**EXERCISE DATA:**
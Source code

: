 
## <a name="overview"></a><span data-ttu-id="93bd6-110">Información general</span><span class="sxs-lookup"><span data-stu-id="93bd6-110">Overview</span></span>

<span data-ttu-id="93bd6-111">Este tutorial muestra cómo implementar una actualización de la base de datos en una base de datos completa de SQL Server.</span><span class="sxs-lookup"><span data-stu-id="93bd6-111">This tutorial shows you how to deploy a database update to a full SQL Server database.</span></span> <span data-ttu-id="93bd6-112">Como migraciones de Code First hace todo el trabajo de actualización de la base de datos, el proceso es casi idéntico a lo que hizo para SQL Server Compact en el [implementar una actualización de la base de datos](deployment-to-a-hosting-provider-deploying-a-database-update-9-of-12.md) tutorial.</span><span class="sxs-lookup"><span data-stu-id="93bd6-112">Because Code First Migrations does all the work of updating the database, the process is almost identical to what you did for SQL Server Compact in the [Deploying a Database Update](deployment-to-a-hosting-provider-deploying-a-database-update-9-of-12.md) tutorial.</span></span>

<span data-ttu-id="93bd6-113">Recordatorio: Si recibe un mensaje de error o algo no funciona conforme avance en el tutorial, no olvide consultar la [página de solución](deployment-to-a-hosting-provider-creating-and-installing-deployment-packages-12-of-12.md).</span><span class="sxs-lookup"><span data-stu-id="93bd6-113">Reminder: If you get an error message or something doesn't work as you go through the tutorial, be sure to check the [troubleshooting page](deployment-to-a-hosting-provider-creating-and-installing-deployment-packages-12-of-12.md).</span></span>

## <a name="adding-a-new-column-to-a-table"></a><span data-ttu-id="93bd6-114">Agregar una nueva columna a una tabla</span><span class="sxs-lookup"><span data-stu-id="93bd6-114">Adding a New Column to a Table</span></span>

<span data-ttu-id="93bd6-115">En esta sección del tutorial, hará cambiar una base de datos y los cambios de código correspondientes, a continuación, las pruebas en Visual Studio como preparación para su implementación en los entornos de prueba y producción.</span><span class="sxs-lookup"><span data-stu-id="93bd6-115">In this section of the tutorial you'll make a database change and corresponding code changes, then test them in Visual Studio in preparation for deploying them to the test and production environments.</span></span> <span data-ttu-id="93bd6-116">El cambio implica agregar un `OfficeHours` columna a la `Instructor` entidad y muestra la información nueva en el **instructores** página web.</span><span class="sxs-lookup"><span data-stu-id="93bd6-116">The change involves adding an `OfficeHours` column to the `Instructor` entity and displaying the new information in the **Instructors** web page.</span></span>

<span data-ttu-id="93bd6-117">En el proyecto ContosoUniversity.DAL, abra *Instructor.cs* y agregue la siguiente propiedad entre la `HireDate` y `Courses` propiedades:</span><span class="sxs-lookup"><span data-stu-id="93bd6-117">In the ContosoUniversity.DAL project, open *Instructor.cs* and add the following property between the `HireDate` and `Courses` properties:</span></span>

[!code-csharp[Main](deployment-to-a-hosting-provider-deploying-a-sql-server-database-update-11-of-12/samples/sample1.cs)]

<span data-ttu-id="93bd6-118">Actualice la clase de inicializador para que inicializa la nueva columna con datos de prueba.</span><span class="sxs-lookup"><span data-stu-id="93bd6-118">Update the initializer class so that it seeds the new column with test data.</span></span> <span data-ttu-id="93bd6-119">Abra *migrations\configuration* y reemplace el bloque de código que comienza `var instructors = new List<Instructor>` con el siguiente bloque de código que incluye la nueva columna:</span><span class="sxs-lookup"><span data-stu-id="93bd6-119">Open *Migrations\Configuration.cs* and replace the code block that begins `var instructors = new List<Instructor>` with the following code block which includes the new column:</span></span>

**EXERCISE DIRECTIONS:**
Copy the entire listing above, line for line, exactly.

**TASK ANSWER:**
Source code

: 
## <a name="overview"></a><span data-ttu-id="93bd6-110">Información general</span><span class="sxs-lookup"><span data-stu-id="93bd6-110">Overview</span></span>

<span data-ttu-id="93bd6-111">Este tutorial muestra cómo implementar una actualización de la base de datos en una base de datos completa de SQL Server.</span><span class="sxs-lookup"><span data-stu-id="93bd6-111">This tutorial shows you how to deploy a database update to a full SQL Server database.</span></span> <span data-ttu-id="93bd6-112">Como migraciones de Code First hace todo el trabajo de actualización de la base de datos, el proceso es casi idéntico a lo que hizo para SQL Server Compact en el [implementar una actualización de la base de datos](deployment-to-a-hosting-provider-deploying-a-database-update-9-of-12.md) tutorial.</span><span class="sxs-lookup"><span data-stu-id="93bd6-112">Because Code First Migrations does all the work of updating the database, the process is almost identical to what you did for SQL Server Compact in the [Deploying a Database Update](deployment-to-a-hosting-provider-deploying-a-database-update-9-of-12.md) tutorial.</span></span>

<span data-ttu-id="93bd6-113">Recordatorio: Si recibe un mensaje de error o algo no funciona conforme avance en el tutorial, no olvide consultar la [página de solución](deployment-to-a-hosting-provider-creating-and-installing-deployment-packages-12-of-12.md).</span><span class="sxs-lookup"><span data-stu-id="93bd6-113">Reminder: If you get an error message or something doesn't work as you go through the tutorial, be sure to check the [troubleshooting page](deployment-to-a-hosting-provider-creating-and-installing-deployment-packages-12-of-12.md).</span></span>

## <a name="adding-a-new-column-to-a-table"></a><span data-ttu-id="93bd6-114">Agregar una nueva columna a una tabla</span><span class="sxs-lookup"><span data-stu-id="93bd6-114">Adding a New Column to a Table</span></span>

<span data-ttu-id="93bd6-115">En esta sección del tutorial, hará cambiar una base de datos y los cambios de código correspondientes, a continuación, las pruebas en Visual Studio como preparación para su implementación en los entornos de prueba y producción.</span><span class="sxs-lookup"><span data-stu-id="93bd6-115">In this section of the tutorial you'll make a database change and corresponding code changes, then test them in Visual Studio in preparation for deploying them to the test and production environments.</span></span> <span data-ttu-id="93bd6-116">El cambio implica agregar un `OfficeHours` columna a la `Instructor` entidad y muestra la información nueva en el **instructores** página web.</span><span class="sxs-lookup"><span data-stu-id="93bd6-116">The change involves adding an `OfficeHours` column to the `Instructor` entity and displaying the new information in the **Instructors** web page.</span></span>

<span data-ttu-id="93bd6-117">En el proyecto ContosoUniversity.DAL, abra *Instructor.cs* y agregue la siguiente propiedad entre la `HireDate` y `Courses` propiedades:</span><span class="sxs-lookup"><span data-stu-id="93bd6-117">In the ContosoUniversity.DAL project, open *Instructor.cs* and add the following property between the `HireDate` and `Courses` properties:</span></span>

[!code-csharp[Main](deployment-to-a-hosting-provider-deploying-a-sql-server-database-update-11-of-12/samples/sample1.cs)]

<span data-ttu-id="93bd6-118">Actualice la clase de inicializador para que inicializa la nueva columna con datos de prueba.</span><span class="sxs-lookup"><span data-stu-id="93bd6-118">Update the initializer class so that it seeds the new column with test data.</span></span> <span data-ttu-id="93bd6-119">Abra *migrations\configuration* y reemplace el bloque de código que comienza `var instructors = new List<Instructor>` con el siguiente bloque de código que incluye la nueva columna:</span><span class="sxs-lookup"><span data-stu-id="93bd6-119">Open *Migrations\Configuration.cs* and replace the code block that begins `var instructors = new List<Instructor>` with the following code block which includes the new column:</span></span>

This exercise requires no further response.